WHAT YOU NEED TO DO - Output every line below exactly.

**********

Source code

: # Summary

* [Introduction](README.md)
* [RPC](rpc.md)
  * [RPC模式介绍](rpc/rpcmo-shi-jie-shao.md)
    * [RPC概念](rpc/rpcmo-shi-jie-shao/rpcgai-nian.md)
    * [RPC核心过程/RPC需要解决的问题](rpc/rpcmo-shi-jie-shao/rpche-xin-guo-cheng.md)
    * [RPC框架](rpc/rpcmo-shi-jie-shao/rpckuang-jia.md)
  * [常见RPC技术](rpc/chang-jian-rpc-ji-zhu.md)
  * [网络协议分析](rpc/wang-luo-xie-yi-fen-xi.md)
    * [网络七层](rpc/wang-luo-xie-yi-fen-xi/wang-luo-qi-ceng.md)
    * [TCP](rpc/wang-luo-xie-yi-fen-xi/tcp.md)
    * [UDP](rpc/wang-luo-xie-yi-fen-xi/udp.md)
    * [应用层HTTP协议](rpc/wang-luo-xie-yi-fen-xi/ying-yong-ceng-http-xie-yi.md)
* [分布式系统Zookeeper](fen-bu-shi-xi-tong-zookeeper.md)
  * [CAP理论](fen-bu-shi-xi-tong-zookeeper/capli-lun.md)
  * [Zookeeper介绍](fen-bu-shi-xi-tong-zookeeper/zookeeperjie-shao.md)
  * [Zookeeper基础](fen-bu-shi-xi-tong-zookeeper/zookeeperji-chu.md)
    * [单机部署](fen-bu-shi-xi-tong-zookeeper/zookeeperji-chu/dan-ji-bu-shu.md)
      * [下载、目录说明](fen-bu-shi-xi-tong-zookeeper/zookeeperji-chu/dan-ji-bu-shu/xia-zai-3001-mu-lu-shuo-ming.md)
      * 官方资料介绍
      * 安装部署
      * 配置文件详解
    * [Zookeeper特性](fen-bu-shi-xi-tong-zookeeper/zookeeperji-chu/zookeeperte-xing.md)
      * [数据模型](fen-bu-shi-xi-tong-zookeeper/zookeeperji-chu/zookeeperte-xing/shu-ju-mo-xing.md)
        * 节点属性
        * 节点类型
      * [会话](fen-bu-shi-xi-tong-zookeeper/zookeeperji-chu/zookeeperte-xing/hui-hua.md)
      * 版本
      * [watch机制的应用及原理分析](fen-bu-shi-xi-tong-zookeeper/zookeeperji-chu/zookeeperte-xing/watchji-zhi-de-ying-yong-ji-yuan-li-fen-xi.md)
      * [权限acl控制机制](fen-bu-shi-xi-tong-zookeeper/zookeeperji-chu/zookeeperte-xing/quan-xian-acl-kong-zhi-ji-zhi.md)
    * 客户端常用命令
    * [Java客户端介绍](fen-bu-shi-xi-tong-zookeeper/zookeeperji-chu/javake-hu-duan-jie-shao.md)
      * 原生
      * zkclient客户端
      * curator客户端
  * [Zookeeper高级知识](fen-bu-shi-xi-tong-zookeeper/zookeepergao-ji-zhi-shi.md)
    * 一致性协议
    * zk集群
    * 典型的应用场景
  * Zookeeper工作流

**********

YOUR SOLUTION -
Source code

: # Summary

* [Introduction](README.md)
* [RPC](rpc.md)
  * [RPC模式介绍](rpc/rpcmo-shi-jie-shao.md)
    * [RPC概念](rpc/rpcmo-shi-jie-shao/rpcgai-nian.md)
    * [RPC核心过程/RPC需要解决的问题](rpc/rpcmo-shi-jie-shao/rpche-xin-guo-cheng.md)
    * [RPC框架](rpc/rpcmo-shi-jie-shao/rpckuang-jia.md)
  * [常见RPC技术](rpc/chang-jian-rpc-ji-zhu.md)
  * [网络协议分析](rpc/wang-luo-xie-yi-fen-xi.md)
    * [网络七层](rpc/wang-luo-xie-yi-fen-xi/wang-luo-qi-ceng.md)
    * [TCP](rpc/wang-luo-xie-yi-fen-xi/tcp.md)
    * [UDP](rpc/wang-luo-xie-yi-fen-xi/udp.md)
    * [应用层HTTP协议](rpc/wang-luo-xie-yi-fen-xi/ying-yong-ceng-http-xie-yi.md)
* [分布式系统Zookeeper](fen-bu-shi-xi-tong-zookeeper.md)
  * [CAP理论](fen-bu-shi-xi-tong-zookeeper/capli-lun.md)
  * [Zookeeper介绍](fen-bu-shi-xi-tong-zookeeper/zookeeperjie-shao.md)
  * [Zookeeper基础](fen-bu-shi-xi-tong-zookeeper/zookeeperji-chu.md)
    * [单机部署](fen-bu-shi-xi-tong-zookeeper/zookeeperji-chu/dan-ji-bu-shu.md)
      * [下载、目录说明](fen-bu-shi-xi-tong-zookeeper/zookeeperji-chu/dan-ji-bu-shu/xia-zai-3001-mu-lu-shuo-ming.md)
      * 官方资料介绍
      * 安装部署
      * 配置文件详解
    * [Zookeeper特性](fen-bu-shi-xi-tong-zookeeper/zookeeperji-chu/zookeeperte-xing.md)
      * [数据模型](fen-bu-shi-xi-tong-zookeeper/zookeeperji-chu/zookeeperte-xing/shu-ju-mo-xing.md)
        * 节点属性
        * 节点类型
      * [会话](fen-bu-shi-xi-tong-zookeeper/zookeeperji-chu/zookeeperte-xing/hui-hua.md)
      * 版本
      * [watch机制的应用及原理分析](fen-bu-shi-xi-tong-zookeeper/zookeeperji-chu/zookeeperte-xing/watchji-zhi-de-ying-yong-ji-yuan-li-fen-xi.md)
      * [权限acl控制机制](fen-bu-shi-xi-tong-zookeeper/zookeeperji-chu/zookeeperte-xing/quan-xian-acl-kong-zhi-ji-zhi.md)
    * 客户端常用命令
    * [Java客户端介绍](fen-bu-shi-xi-tong-zookeeper/zookeeperji-chu/javake-hu-duan-jie-shao.md)
      * 原生
      * zkclient客户端
      * curator客户端
  * [Zookeeper高级知识](fen-bu-shi-xi-tong-zookeeper/zookeepergao-ji-zhi-shi.md)
    * 一致性协议
    * zk集群
    * 典型的应用场景
  * Zookeeper工作流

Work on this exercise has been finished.